Car car = new Car();
car.drive(); // from Vehicle
car.transport.isAmphibious(); // from Transport
car.machine.getCO2Footprint(); // from Machine

I thought this was a good idea until when I encounter frameworks that require setter and getter methods. For example, the XML

<Car amphibious='false' footPrint='1000' model='Fordstatic999'/>

would look for the methods setAmphibious(..), setFootPrint(..) and setModel(..). Therefore, I have to project the methods from Transport and Machine classes

class Car
extends Vehicle
{
  final public Transport transport;
  final public Machine machine;
  public void setAmphibious(boolean b){
    this.transport.setAmphibious(b);
  }
  public void setFootPrint(String fp){
    this.machine.setFootPrint(fp);
  }
}

This is OK, if there were just a few characteristics. Right now, I am trying to adapt all of SmartGWT into GWT UIBinder, especially those classes that are not a GWT widget. There are lots of characteristics to project.

Wouldn't it be nice if there exists some form of annotation framework that is like this:

class Car
extends Vehicle
@projects {Transport @projects{Machine @projects Guzzler}}
{
  /* No need to explicitly instantiate Transport, Machine or Guzzler */
  ....
}

Where, in case of common names of characteristics exist, the characteristics of Machine would take precedence Guzzler's, and Transport's would have precedence over Machine's, and Vehicle's would have precedence over Transport's. The annotation framework would then instantiate Transport, Machine and Guzzler as hidden members of Car and expand to break-out the protected/public characteristics, in the precedence dictated by the @project annotation sequence, into actual source code or into byte-code. Preferably into byte-code. So that the setFootPrint method is found in both Machine and Guzzler, only that of Machine's would be projected.

Questions:

  1. Don't you think this is a good idea to have such a framework?
  2. Does such a framework already exist? Tell me where/what.
  3. Is there an eclipse plugin that does it?
  4. Is there a proposal or plan anywhere that you know about such an annotation framework?

It would be wonderful too, if the annotation/plugin framework lets me specify that boolean, int, or whatever else needs to be converted from String and does the conversion/parsing for me too.

Please advise, somebody. I hope wording of my question was clear enough. Thx.

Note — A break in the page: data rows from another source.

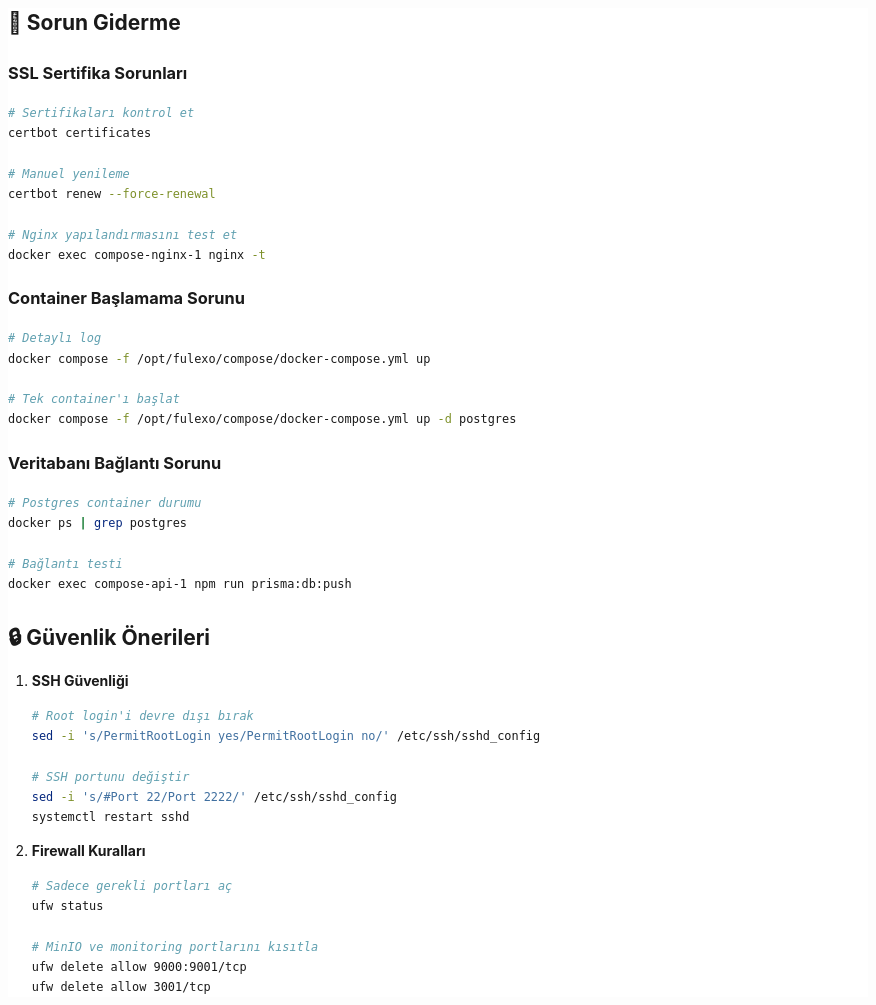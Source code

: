 ## 🚨 Sorun Giderme

### SSL Sertifika Sorunları
```bash
# Sertifikaları kontrol et
certbot certificates

# Manuel yenileme
certbot renew --force-renewal

# Nginx yapılandırmasını test et
docker exec compose-nginx-1 nginx -t
```

### Container Başlamama Sorunu
```bash
# Detaylı log
docker compose -f /opt/fulexo/compose/docker-compose.yml up

# Tek container'ı başlat
docker compose -f /opt/fulexo/compose/docker-compose.yml up -d postgres
```

### Veritabanı Bağlantı Sorunu
```bash
# Postgres container durumu
docker ps | grep postgres

# Bağlantı testi
docker exec compose-api-1 npm run prisma:db:push
```

## 🔒 Güvenlik Önerileri

1. **SSH Güvenliği**
   ```bash
   # Root login'i devre dışı bırak
   sed -i 's/PermitRootLogin yes/PermitRootLogin no/' /etc/ssh/sshd_config
   
   # SSH portunu değiştir
   sed -i 's/#Port 22/Port 2222/' /etc/ssh/sshd_config
   systemctl restart sshd
   ```

2. **Firewall Kuralları**
   ```bash
   # Sadece gerekli portları aç
   ufw status
   
   # MinIO ve monitoring portlarını kısıtla
   ufw delete allow 9000:9001/tcp
   ufw delete allow 3001/tcp
   ```

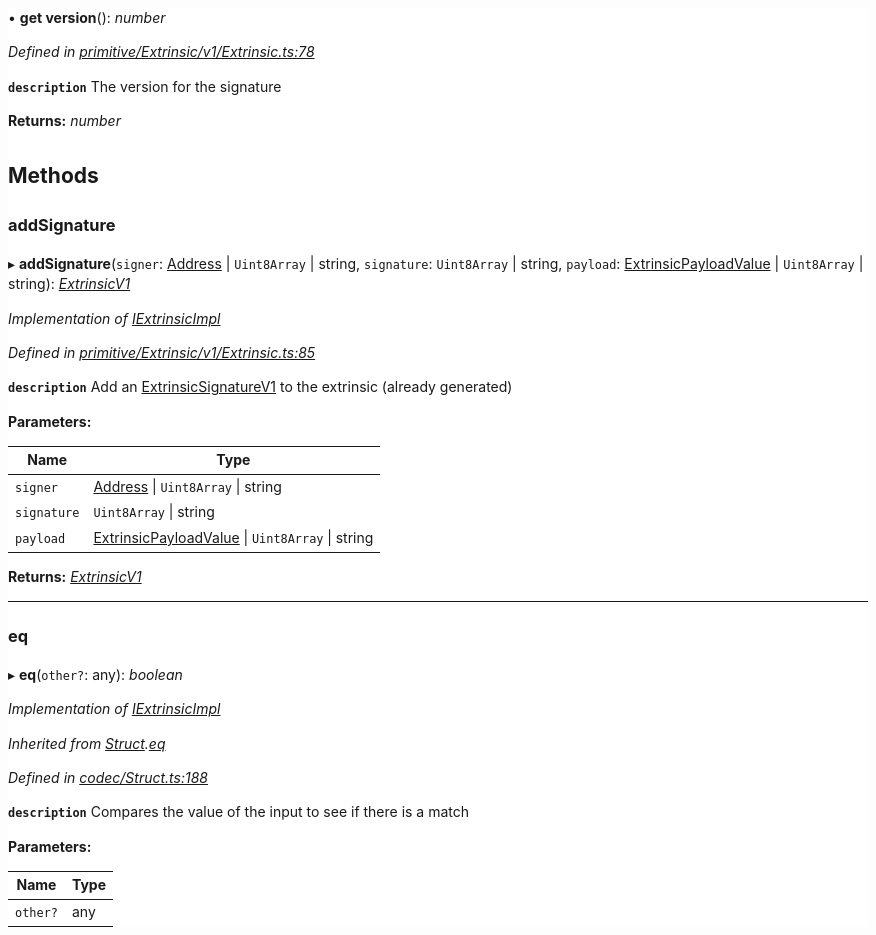 • **get version**(): *number*

*Defined in [primitive/Extrinsic/v1/Extrinsic.ts:78](https://github.com/polkadot-js/api/blob/9ffb4b8/packages/types/src/primitive/Extrinsic/v1/Extrinsic.ts#L78)*

**`description`** The version for the signature

**Returns:** *number*

## Methods

###  addSignature

▸ **addSignature**(`signer`: [Address](_primitive_generic_address_.address.md) | `Uint8Array` | string, `signature`: `Uint8Array` | string, `payload`: [ExtrinsicPayloadValue](../interfaces/_types_.extrinsicpayloadvalue.md) | `Uint8Array` | string): *[ExtrinsicV1](_primitive_extrinsic_v1_extrinsic_.extrinsicv1.md)*

*Implementation of [IExtrinsicImpl](../interfaces/_types_.iextrinsicimpl.md)*

*Defined in [primitive/Extrinsic/v1/Extrinsic.ts:85](https://github.com/polkadot-js/api/blob/9ffb4b8/packages/types/src/primitive/Extrinsic/v1/Extrinsic.ts#L85)*

**`description`** Add an [ExtrinsicSignatureV1](_primitive_extrinsic_v1_extrinsicsignature_.extrinsicsignaturev1.md) to the extrinsic (already generated)

**Parameters:**

Name | Type |
------ | ------ |
`signer` | [Address](_primitive_generic_address_.address.md) \| `Uint8Array` \| string |
`signature` | `Uint8Array` \| string |
`payload` | [ExtrinsicPayloadValue](../interfaces/_types_.extrinsicpayloadvalue.md) \| `Uint8Array` \| string |

**Returns:** *[ExtrinsicV1](_primitive_extrinsic_v1_extrinsic_.extrinsicv1.md)*

___

###  eq

▸ **eq**(`other?`: any): *boolean*

*Implementation of [IExtrinsicImpl](../interfaces/_types_.iextrinsicimpl.md)*

*Inherited from [Struct](_codec_struct_.struct.md).[eq](_codec_struct_.struct.md#eq)*

*Defined in [codec/Struct.ts:188](https://github.com/polkadot-js/api/blob/9ffb4b8/packages/types/src/codec/Struct.ts#L188)*

**`description`** Compares the value of the input to see if there is a match

**Parameters:**

Name | Type |
------ | ------ |
`other?` | any |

Edited: To avoid OO enthusiasts jumping to conclusion, I have renamed the title of this question.

+2  A: 

Perhaps not exactly what you are looking for, but you can take a look at Mixins:

Bozho
Interesting stuff, but IMO could be kind of annoying. On the mixin side would it be worth mentioning Groovy which is (as you know) a Java superset with mixins (http://groovy.codehaus.org/Runtime+mixins)
Yar
A: 

Some frameworks (at least Spring) support specifying a path for setters and getters. So a setter would look more like

<property name="transport.amphibious" value="true" />

You should see if you can make usage of such options.

Robin
I am specifically working on adapting SmartGWT to UIBinder right now and what you recommend is undoable in UIBinder.
Blessed Geek
+1  A: 

If you have some freedom in your environment, definitely take a look at Scala. It has traits that will let you solve this problem cleanly. Traits are compositional (pdf), and offer a much better code-reuse strategy than inheritance.

Back in Java land, you can use AspectJ Inter-Type Declarations to achieve something similar (mixins). There's also a very nice Eclipse plugin for it: AJDT.